Münch: Gefährder sind Personen, denen wir die Begehung schwerer Straftaten zutrauen. Die Einstufung als Gefährder erfolgt auf der Grundlage aller Erkenntnisse, die der Polizei vorliegen und die fortlaufend bewertet werden. Dafür brauchen wir Tatsachen, die diese Gefahr ganz konkret beschreiben können. Und für jede Maßnahme, die wir gegen Gefährder verhängen, müssen wir prüfen, ob die Voraussetzungen dafür vorliegen. Dürfen wir die Person observieren? Dürfen wir Auflagen erteilen? Die Voraussetzungen sind im Gesetz klar beschrieben und damit ausreichend. Wir wollen kein "Gefährderrecht" schaffen.

taz: Aber Sie verhängen Maßnahmen gegen Menschen, die im Zweifelsfall noch keine Straftat begangen haben.

Münch: Richtig – das ist im Gefahrenabwehrrecht immer so. Hier ist Anlass gerade nicht, dass eine Straftat begangen wurde, sondern dass eine Gefahr abgewehrt werden muss.

taz: Bei den Gefährdern ist aber häufig nicht klar, ob wirklich eine Gefahr besteht. Grundlage ist die polizeiliche Prognose einer Gefahr. Mit dem gerade beschlossenen BKA-Gesetz haben Sie nun ein neues Instrument gegen Gefährder in der Hand: die Fußfessel. Anschläge werden Sie damit nicht verhindern. Warum sind Sie dafür?

Münch: Mit der Fußfessel wird unser Instrumentarium erweitert. Trägt ein Gefährder eine Fußfessel, können wir besser überprüfen, ob die Person Auflagen, Weisungen oder Verbote befolgt. Werden beispielsweise Auflagen wie Aufenthaltsbeschränkungen nicht eingehalten, können die Sicherheitsbehörden bei Verstößen die notwendigen Schritte zur Gefahrenabwehr einleiten.

taz: An welche Auflagen für Fußfesselträger denken Sie?

Münch: Einen bestimmten Bereich nicht zu verlassen, einen bestimmten Ort nicht zu betreten, so etwas. Wenn der Gefährder dagegen verstößt, gibt die Fußfessel Alarm und die Sicherheitsbehörden können reagieren.

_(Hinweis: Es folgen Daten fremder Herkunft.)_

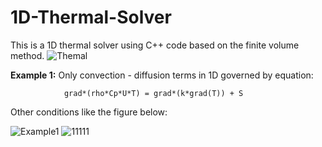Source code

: # 1D-Thermal-Solver
This is a 1D thermal solver using C++ code based on the finite volume method. 
![Themal](https://github.com/huukhai249/1D-Thermal-Solver/assets/63088885/0a2f3c50-6975-45c5-b3f8-1acb7a663914)

**Example 1:** Only convection - diffusion terms in 1D governed by equation: 

                grad*(rho*Cp*U*T) = grad*(k*grad(T)) + S

Other conditions like the figure below:

![Example1](https://github.com/huukhai249/1D-Thermal-Solver/assets/63088885/06a4670e-1453-4db4-89e7-f5e02a41265a)
![11111](https://github.com/huukhai249/1D-Thermal-Solver/assets/63088885/ec686ec5-ce92-4db7-ac6e-9d676ef28af1)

taz: Die Fußfessel kann bislang nur für Gefährder angeordnet werden, die das BKA betreut. Einen solchen Fall gibt es derzeit aber gar nicht.

Münch: Das ist richtig. Die Gefährderüberwachung ist grundsätzlich Aufgabe der Länder. Aber auch diese passen gerade ihre Polizeigesetze an. Das ist wichtig, denn derzeit haben wir keine einheitlichen Werkzeuge beim Umgang mit Gefährdern. Ein Beispiel ist die Kommunikationsüberwachung: eine Maßnahme, die in fünf Bundesländern präventiv nicht möglich ist. Eine Quellenkommunikationsüberwachung dürfen nur sechs Länder durchführen. Wir müssen wegkommen von diesem Flickenteppich.

taz: Bislang aber bleibt die Fußfessel rein symbolische Politik.

Münch: Symbolisch ist mir zu wenig. Richtig ist, wir werden nicht viele Anwendungsfälle für die Fußfessel haben. Richtig ist aber auch, dass die Fußfessel nur ein Teil der Diskussion ist und wir den Umgang mit Gefährden insgesamt standardisieren und optimieren.